February 12, 2014 - 4 minutes read

On Monday February 10th, Arizona State University President Michael Crow spoke about “Universities as Partners in Global Development” at an event organized by the World Bank Group.

According to the World Bank, higher education is one of the most important tools to reduce poverty, especially among poor, young adults.

That’s why the World Bank Group is putting more emphasis towards focusing on higher education issues. According to Jim Young Kim, president of the World Bank Group, nearly one-third of investments from the organization went into higher education in 2013.

As the president of ASU, one of the largest public universities in the nation, Crow shared his view on the role of universities in global development based on his experience of more than 25 years designing university systems and building international partnerships.

Crow explained four key features that ASU has, which are:

1. Centering the university around students and the community, rather than the faculty

2. Changing “clock speed” to make ASU agile and able to respond quickly to change

3. Avoiding replication of other models

4. Partnering with everyone, which means partnering with a wide range of institutions and corporations, rather than going it alone.
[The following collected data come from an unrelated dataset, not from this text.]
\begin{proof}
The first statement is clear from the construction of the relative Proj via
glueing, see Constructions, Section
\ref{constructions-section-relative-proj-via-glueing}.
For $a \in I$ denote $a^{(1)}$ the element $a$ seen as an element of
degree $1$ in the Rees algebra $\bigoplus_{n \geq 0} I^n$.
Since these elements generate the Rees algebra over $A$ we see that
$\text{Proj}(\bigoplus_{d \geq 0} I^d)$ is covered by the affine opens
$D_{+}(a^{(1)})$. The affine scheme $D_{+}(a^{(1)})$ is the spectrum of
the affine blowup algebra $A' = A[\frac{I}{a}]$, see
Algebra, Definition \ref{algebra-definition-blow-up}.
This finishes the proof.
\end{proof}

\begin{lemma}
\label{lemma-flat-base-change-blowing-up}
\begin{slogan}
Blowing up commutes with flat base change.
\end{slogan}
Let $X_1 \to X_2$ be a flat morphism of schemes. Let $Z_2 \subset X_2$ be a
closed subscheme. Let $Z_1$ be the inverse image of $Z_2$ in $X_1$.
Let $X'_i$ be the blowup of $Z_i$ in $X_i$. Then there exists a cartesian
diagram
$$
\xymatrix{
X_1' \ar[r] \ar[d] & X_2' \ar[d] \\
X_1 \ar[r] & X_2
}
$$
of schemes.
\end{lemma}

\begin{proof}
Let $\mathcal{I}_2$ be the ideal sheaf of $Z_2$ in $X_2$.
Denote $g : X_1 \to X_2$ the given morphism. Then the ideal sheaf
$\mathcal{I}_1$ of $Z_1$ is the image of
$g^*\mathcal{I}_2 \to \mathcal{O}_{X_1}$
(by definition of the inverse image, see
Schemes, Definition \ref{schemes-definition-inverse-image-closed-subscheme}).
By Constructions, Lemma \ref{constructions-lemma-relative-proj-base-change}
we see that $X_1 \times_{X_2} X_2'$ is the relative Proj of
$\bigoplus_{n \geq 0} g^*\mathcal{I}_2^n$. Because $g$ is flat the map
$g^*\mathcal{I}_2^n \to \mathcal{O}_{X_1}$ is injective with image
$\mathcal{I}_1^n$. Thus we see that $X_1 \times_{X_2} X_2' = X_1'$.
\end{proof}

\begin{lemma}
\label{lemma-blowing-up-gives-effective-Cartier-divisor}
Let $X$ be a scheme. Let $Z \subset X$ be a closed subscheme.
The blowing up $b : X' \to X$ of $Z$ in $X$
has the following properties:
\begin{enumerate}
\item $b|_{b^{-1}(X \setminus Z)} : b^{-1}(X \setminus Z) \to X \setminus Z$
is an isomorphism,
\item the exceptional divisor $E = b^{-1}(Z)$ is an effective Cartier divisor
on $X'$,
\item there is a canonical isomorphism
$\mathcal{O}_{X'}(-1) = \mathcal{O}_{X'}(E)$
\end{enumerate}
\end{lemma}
Crow cited several other universities, including Harvard, College of William & Mary, Ohio State University and University of California, Berkeley and encouraged “the rejection of all desires to replicate.”

“There is nothing wrong with any of these institutions,” Crow said, “they are just an incomplete set of institutions, an incomplete set of role models and an incomplete set of operational frameworks.”

Crow also suggested that the center to the concept of innovation and rethinking of current models is measuring success through inclusion of students, rather than by exclusion.

“The most important thing that we want to do is to establish a university wherein the status of the university is determined not by who we exclude, but by who we include, and what students do to ultimately succeed,” he said.

Another point Crow brought up is that demand for education can’t be something that only one privileged group of people can access. In order to move forward, institutions of higher education need to innovate.

“For the US to be successful, we need to find a way that the demand for education access can not be something that one group of people have access to actual, living professors and everyone else is learning off an android phone working from their job, and for some others who have nothing,” he said.

However, Crow said the resistance to changing the higher education model is a global issue. Instead of reinventing other institutions, he suggests possible partnerships with existing organizations while building something new and transformative.

As Crow wrote for the World Bank Group’s blog, “change is not easy. Modification and growth in large, complex institutions that are part of an increasingly global system of commerce, trade and interchange can be particularly challenging. But, innovation and adaptation are needed now more than ever before in our international higher education infrastructure and in our global development institutions.”